CZY WYJDZIESZ ZA MNIE?
Zakryłam usta ręką i wciągnęłam powietrze do płuc.
-O mój Boże.-westchnęłam.-Oczywiście że tak!-krzyknęłam i przytuliłam go najmocniej jak umiałam.
-Kocham Cię.-szepnął mi do ucha i pocałował mnie w policzek. Uśmiechnęłam się tylko i oddałam mu pocałunek. Był najlepszym chłopakiem, jakiego poznałam w całym moim życiu, mimo że różniliśmy się trochę z charakteru. Wróciliśmy do domu. Zasnęłam dość szybko, Fabian przytulił się do mnie przez co czułam się o wiele bezpieczniej.

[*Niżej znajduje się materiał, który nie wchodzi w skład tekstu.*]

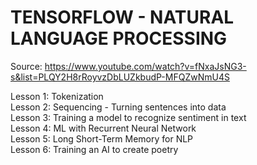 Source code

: # TENSORFLOW - NATURAL LANGUAGE PROCESSING

Source: https://www.youtube.com/watch?v=fNxaJsNG3-s&list=PLQY2H8rRoyvzDbLUZkbudP-MFQZwNmU4S

Lesson 1: Tokenization <br>
Lesson 2: Sequencing - Turning sentences into data <br>
Lesson 3: Training a model to recognize sentiment in text <br>
Lesson 4: ML with Recurrent Neural Network <br>
Lesson 5: Long Short-Term Memory for NLP <br>
Lesson 6: Training an AI to create poetry
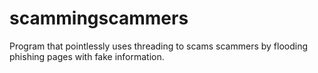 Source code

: # scammingscammers
Program that pointlessly uses threading to scams scammers by flooding phishing pages with fake information.
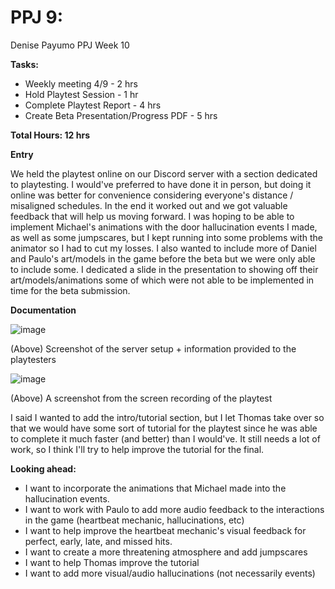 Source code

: # PPJ 9: 
Denise Payumo PPJ Week 10

**Tasks:**

- Weekly meeting 4/9 - 2 hrs
- Hold Playtest Session - 1 hr
- Complete Playtest Report - 4 hrs
- Create Beta Presentation/Progress PDF - 5 hrs

**Total Hours: 12 hrs**

**Entry** 

We held the playtest online on our Discord server with a section dedicated to playtesting. I would've preferred to have done it in person, but doing it online was better for convenience considering everyone's distance / misaligned schedules. In the end it worked out and we got valuable feedback that will help us moving forward. I was hoping to be able to implement Michael's animations with the door hallucination events I made, as well as some jumpscares, but I kept running into some problems with the animator so I had to cut my losses. I also wanted to include more of Daniel and Paulo's art/models in the game before the beta but we were only able to include some. I dedicated a slide in the presentation to showing off their art/models/animations some of which were not able to be implemented in time for the beta submission.

**Documentation**


![image](https://github.com/user-attachments/assets/6d0ca7a0-bbb4-4bf8-9328-bc0a2ae4c55b)

(Above) Screenshot of the server setup + information provided to the playtesters

![image](https://github.com/user-attachments/assets/40180ff0-ef63-4d6d-905c-00b3e6b2c595)


(Above) A screenshot from the screen recording of the playtest

I said I wanted to add the intro/tutorial section, but I let Thomas take over so that we would have some sort of tutorial for the playtest since he was able to complete it much faster (and better) than I would've. It still needs a lot of work, so I think I'll try to help improve the tutorial for the final.


**Looking ahead:**
- I want to incorporate the animations that Michael made into the hallucination events.
- I want to work with Paulo to add more audio feedback to the interactions in the game (heartbeat mechanic, hallucinations, etc)
- I want to help improve the heartbeat mechanic's visual feedback for perfect, early, late, and missed hits.
- I want to create a more threatening atmosphere and add jumpscares
- I want to help Thomas improve the tutorial
- I want to add more visual/audio hallucinations (not necessarily events)
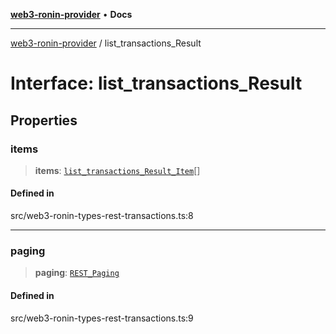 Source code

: [**web3-ronin-provider**](../README.md) • **Docs**

***

[web3-ronin-provider](../globals.md) / list\_transactions\_Result

# Interface: list\_transactions\_Result

## Properties

### items

> **items**: [`list_transactions_Result_Item`](list_transactions_Result_Item.md)[]

#### Defined in

src/web3-ronin-types-rest-transactions.ts:8

***

### paging

> **paging**: [`REST_Paging`](REST_Paging.md)

#### Defined in

src/web3-ronin-types-rest-transactions.ts:9
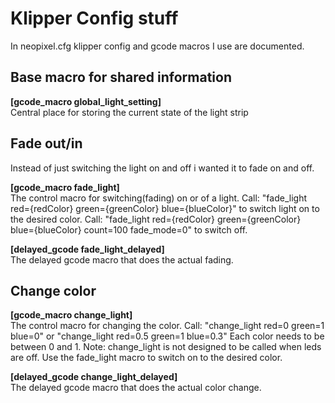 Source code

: # Klipper Config stuff

In neopixel.cfg klipper config and gcode macros I use are documented.

## Base macro for shared information
**[gcode_macro global_light_setting]**<br >
Central place for storing the current state of the light strip

## Fade out/in
Instead of just switching the light on and off i wanted it to fade on and off.

**[gcode_macro fade_light]**<br >
The control macro for switching(fading) on or of a light.
Call: "fade_light red={redColor} green={greenColor} blue={blueColor}" to switch light on to the desired color.
Call: "fade_light red={redColor} green={greenColor} blue={blueColor} count=100 fade_mode=0" to switch off.

**[delayed_gcode fade_light_delayed]**<br >
The delayed gcode macro that does the actual fading.

## Change color

**[gcode_macro change_light]**<br >
The control macro for changing the color.
Call: "change_light red=0 green=1 blue=0" or "change_light red=0.5 green=1 blue=0.3"
Each color needs to be between 0 and 1.
Note: change_light is not designed to be called when leds are off. Use  the fade_light macro to switch on to the desired color.

**[delayed_gcode change_light_delayed]**<br >
The delayed gcode macro that does the actual color change.
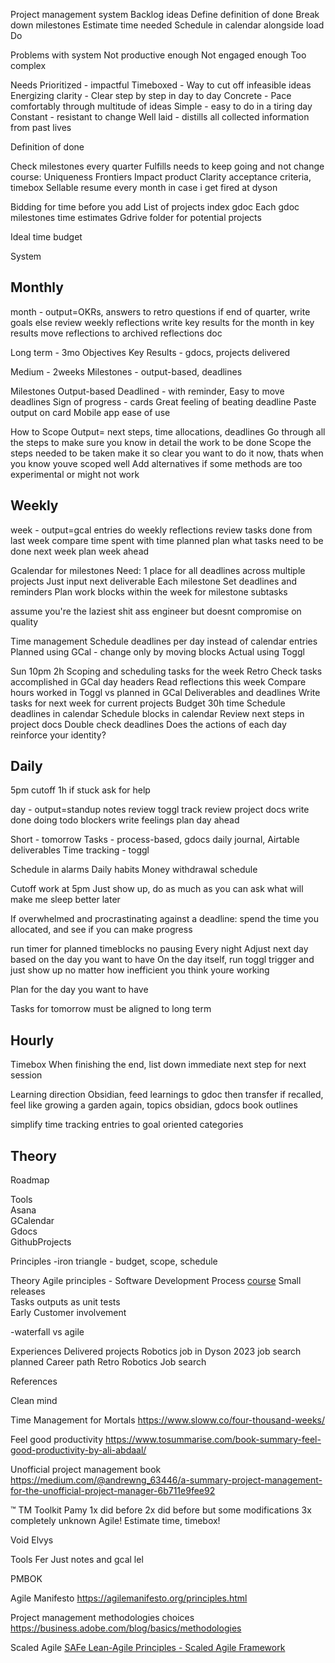 Project management system
Backlog ideas
Define definition of done
Break down milestones
Estimate time needed
Schedule in calendar alongside load
Do

Problems with system
Not productive enough
Not engaged enough
Too complex

Needs
Prioritized - impactful
Timeboxed - Way to cut off infeasible ideas
Energizing clarity - Clear step by step in day to day
Concrete - Pace comfortably through multitude of ideas
Simple - easy to do in a tiring day
Constant - resistant to change
Well laid - distills all collected information from past lives

Definition of done

Check milestones every quarter
Fulfills needs to keep going and not change course:
Uniqueness Frontiers
Impact product
Clarity acceptance criteria, timebox
Sellable resume every month in case i get fired at dyson

Bidding for time before you add
List of projects index gdoc
Each gdoc milestones time estimates
Gdrive folder for potential projects

Ideal time budget

System

## Monthly
month - output=OKRs, answers to retro questions
if end of quarter, write goals
else
review weekly reflections
write key results for the month in key results
move reflections to archived reflections doc

Long term - 3mo
Objectives
Key Results - gdocs, projects delivered

Medium - 2weeks
Milestones - output-based, deadlines

Milestones
Output-based
Deadlined - with reminder, Easy to move deadlines
Sign of progress - cards
Great feeling of beating deadline
Paste output on card
Mobile app ease of use

How to Scope
Output= next steps, time allocations, deadlines
Go through all the steps to make sure you know in detail the work to be done
Scope the steps needed to be taken
make it so clear you want to do it now, thats when you know youve scoped well
Add alternatives if some methods are too experimental or might not work

## Weekly
week - output=gcal entries
do weekly reflections
review tasks done from last week
compare time spent with time planned
plan what tasks need to be done next week
plan week ahead

Gcalendar for milestones
Need: 1 place for all deadlines across multiple projects
Just input next deliverable
Each milestone Set deadlines and reminders
Plan work blocks within the week for milestone subtasks

assume you're the laziest shit ass engineer but doesnt compromise on quality

Time management
Schedule deadlines per day instead of calendar entries
Planned using GCal - change only by moving blocks
Actual using Toggl

Sun 10pm 2h Scoping and scheduling tasks for the week
Retro
Check tasks accomplished in GCal day headers
Read reflections this week
Compare hours worked in Toggl vs planned in GCal
Deliverables and deadlines
Write tasks for next week for current projects
Budget 30h time
Schedule deadlines in calendar
Schedule blocks in calendar
Review next steps in project docs
Double check deadlines
Does the actions of each day reinforce your identity?

## Daily

5pm cutoff
1h if stuck ask for help

day - output=standup notes
review toggl track
review project docs
write done doing todo blockers
write feelings
plan day ahead

Short - tomorrow
Tasks - process-based, gdocs daily journal, Airtable deliverables
Time tracking - toggl

Schedule in alarms
Daily habits
Money withdrawal schedule

Cutoff work at 5pm
Just show up, 
do as much as you can
ask what will make me sleep better later

If overwhelmed and procrastinating against a deadline: spend the time you allocated, and see if you can make progress

run timer for planned timeblocks no pausing
Every night Adjust next day based on the day you want to have
On the day itself, run toggl trigger and just show up no matter how inefficient you think youre working

Plan for the day you want to have

Tasks for tomorrow must be aligned to long term

## Hourly
Timebox
When finishing the end, list down immediate next step for next session

Learning direction
Obsidian, feed learnings to gdoc then transfer if recalled, feel like growing a garden again, topics obsidian, gdocs book outlines

simplify time tracking entries to goal oriented categories



## Theory
Roadmap

Tools  
Asana  
GCalendar  
Gdocs  
GithubProjects

Principles
-iron triangle - budget, scope, schedule

Theory
Agile principles  - Software Development Process [course](https://learn.udacity.com/courses/ud805)
Small releases  
Tasks outputs as unit tests  
Early Customer involvement  

-waterfall vs agile

Experiences
Delivered projects
Robotics job in Dyson
2023 job search planned Career path
Retro Robotics Job search

References

Clean mind

Time Management for Mortals
https://www.sloww.co/four-thousand-weeks/

Feel good productivity
https://www.tosummarise.com/book-summary-feel-good-productivity-by-ali-abdaal/

Unofficial project management book
https://medium.com/@andrewng_63446/a-summary-project-management-for-the-unofficial-project-manager-6b711e9fee92

™
TM Toolkit
Pamy
1x did before
2x did before but some modifications
3x completely unknown
Agile! Estimate time, timebox!

Void
Elvys

Tools
Fer
Just notes and gcal lel

PMBOK

Agile Manifesto
https://agilemanifesto.org/principles.html

Project management methodologies choices
https://business.adobe.com/blog/basics/methodologies

Scaled Agile
[SAFe Lean-Agile Principles - Scaled Agile Framework](https://scaledagileframework.com/safe-lean-agile-principles/)
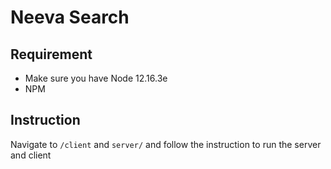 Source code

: # Neeva Search

## Requirement
- Make sure you have Node 12.16.3e
- NPM

## Instruction
Navigate to `/client` and `server/` and follow the instruction to run the server and client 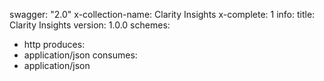 swagger: "2.0"
x-collection-name: Clarity Insights
x-complete: 1
info:
  title: Clarity Insights
  version: 1.0.0
schemes:
- http
produces:
- application/json
consumes:
- application/json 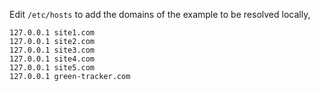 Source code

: 

Edit `/etc/hosts` to add the domains of the example to be resolved locally,

    127.0.0.1 site1.com
    127.0.0.1 site2.com
    127.0.0.1 site3.com
    127.0.0.1 site4.com
    127.0.0.1 site5.com
    127.0.0.1 green-tracker.com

*********************************************
Weszłam do baru. Fabian zostawił mi karteczkę, że wróci później, ale nie aż tak późno! Jest już prawie północ. Rozglądnęłam się szybko dookoła. Zauważyłam go. Fabiana i... Sam! Całujących się. Podbiegłam do nich, myśląc że to tylko żart.
-Fabian?!-krzyknęłam i pociągnęłam za rękę. Spojrzał na mnie ze złośliwym uśmiechem. Wziął do ręki szklankę i wylał na mnie jej zawartość śmiejąc się razem z resztą baru. Zaczęłam płakać. Poczułam jak łapie mnie za rękę.
-Nie!-krzyknęłam i zapłakana poderwałam się z łóżka. Przestraszono chłopak usiadł obok mnie. Oparłam głowę na rękach.